┌─ Data section

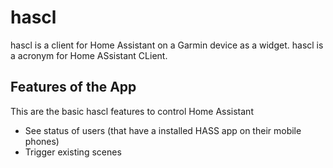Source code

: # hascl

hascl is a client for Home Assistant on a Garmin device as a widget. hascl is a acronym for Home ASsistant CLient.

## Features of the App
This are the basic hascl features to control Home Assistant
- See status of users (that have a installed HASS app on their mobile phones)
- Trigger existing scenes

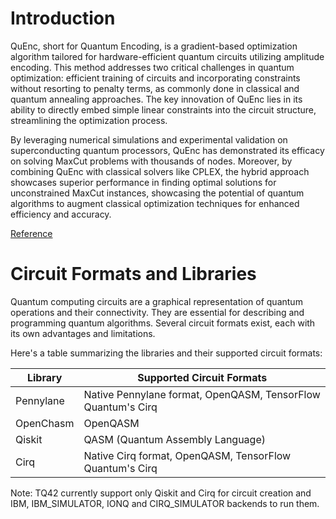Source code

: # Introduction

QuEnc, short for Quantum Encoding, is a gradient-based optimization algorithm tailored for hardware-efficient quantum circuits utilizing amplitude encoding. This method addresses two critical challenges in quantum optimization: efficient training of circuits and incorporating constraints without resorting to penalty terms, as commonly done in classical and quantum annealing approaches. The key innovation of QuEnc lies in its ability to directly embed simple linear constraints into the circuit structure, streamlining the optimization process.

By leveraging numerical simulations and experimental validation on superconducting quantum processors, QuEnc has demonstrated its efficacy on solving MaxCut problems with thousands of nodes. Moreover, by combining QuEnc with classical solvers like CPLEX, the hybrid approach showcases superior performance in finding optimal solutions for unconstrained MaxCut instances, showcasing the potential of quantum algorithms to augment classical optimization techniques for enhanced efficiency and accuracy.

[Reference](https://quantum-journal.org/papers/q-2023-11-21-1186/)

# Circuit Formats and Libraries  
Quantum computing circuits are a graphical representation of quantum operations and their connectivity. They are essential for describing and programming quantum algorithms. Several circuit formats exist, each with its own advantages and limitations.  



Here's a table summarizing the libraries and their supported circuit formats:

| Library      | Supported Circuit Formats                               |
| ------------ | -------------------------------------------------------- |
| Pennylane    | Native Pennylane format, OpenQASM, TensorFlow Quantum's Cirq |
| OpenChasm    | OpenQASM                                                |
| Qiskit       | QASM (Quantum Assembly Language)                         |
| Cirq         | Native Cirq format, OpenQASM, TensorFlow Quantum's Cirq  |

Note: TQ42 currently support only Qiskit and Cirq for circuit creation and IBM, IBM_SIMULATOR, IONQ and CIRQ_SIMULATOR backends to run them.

└─

Determine which lines above include the word "OpenQASM", and report those lines in full.

| Pennylane    | Native Pennylane format, OpenQASM, TensorFlow Quantum's Cirq |
| OpenChasm    | OpenQASM                                                |
| Cirq         | Native Cirq format, OpenQASM, TensorFlow Quantum's Cirq  |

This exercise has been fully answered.